§ Your objective
Among the records below, find the lines that contain "interesting" and copy each of them.

(Records from a data source)
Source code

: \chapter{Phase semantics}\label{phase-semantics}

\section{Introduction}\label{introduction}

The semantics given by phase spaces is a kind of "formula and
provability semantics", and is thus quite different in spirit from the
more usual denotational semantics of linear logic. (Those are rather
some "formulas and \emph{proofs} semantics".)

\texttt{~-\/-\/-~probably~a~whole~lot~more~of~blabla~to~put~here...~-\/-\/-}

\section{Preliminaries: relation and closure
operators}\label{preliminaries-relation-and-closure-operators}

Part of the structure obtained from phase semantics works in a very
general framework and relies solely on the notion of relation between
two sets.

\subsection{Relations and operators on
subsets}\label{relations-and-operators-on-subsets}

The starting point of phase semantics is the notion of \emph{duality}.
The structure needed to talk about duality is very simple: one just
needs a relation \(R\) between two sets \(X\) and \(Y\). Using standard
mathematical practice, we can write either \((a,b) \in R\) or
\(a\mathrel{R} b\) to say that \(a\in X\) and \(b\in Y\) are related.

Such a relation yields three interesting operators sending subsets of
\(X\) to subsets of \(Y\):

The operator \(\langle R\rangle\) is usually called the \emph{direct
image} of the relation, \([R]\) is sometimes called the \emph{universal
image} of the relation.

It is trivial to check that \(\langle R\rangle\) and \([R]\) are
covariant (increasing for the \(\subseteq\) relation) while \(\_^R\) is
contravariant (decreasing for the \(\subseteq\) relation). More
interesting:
* * *
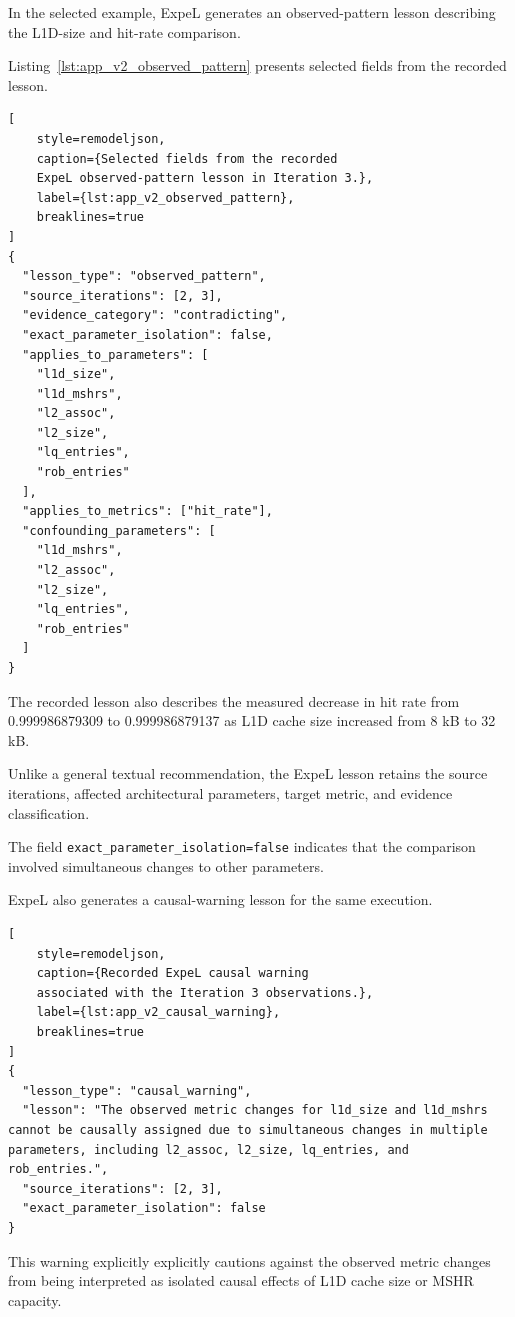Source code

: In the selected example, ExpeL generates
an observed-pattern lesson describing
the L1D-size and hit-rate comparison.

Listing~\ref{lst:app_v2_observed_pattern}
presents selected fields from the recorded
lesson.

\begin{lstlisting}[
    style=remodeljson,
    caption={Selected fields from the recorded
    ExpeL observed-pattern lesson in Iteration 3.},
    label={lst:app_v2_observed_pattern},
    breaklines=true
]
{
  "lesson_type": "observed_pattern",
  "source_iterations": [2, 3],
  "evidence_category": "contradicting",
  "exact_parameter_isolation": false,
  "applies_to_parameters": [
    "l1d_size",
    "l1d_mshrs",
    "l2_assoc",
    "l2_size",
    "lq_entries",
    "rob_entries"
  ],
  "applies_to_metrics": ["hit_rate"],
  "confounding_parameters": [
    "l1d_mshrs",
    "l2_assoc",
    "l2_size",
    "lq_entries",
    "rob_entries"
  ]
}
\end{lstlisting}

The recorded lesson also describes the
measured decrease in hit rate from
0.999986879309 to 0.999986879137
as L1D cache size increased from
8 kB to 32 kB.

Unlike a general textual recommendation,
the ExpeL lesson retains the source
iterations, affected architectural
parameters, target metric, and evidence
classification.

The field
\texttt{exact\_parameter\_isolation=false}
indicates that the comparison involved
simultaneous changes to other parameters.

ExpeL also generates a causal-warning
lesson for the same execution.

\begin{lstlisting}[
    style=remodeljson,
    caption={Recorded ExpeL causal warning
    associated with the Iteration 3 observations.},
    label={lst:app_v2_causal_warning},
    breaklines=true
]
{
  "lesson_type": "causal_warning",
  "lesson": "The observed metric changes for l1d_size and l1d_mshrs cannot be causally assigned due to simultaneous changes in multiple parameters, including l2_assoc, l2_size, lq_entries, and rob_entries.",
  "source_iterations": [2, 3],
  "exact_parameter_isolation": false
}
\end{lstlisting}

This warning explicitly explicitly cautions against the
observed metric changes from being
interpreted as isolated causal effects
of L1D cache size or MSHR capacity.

§ Answer to this problem
Such a relation yields three interesting operators sending subsets of
interesting:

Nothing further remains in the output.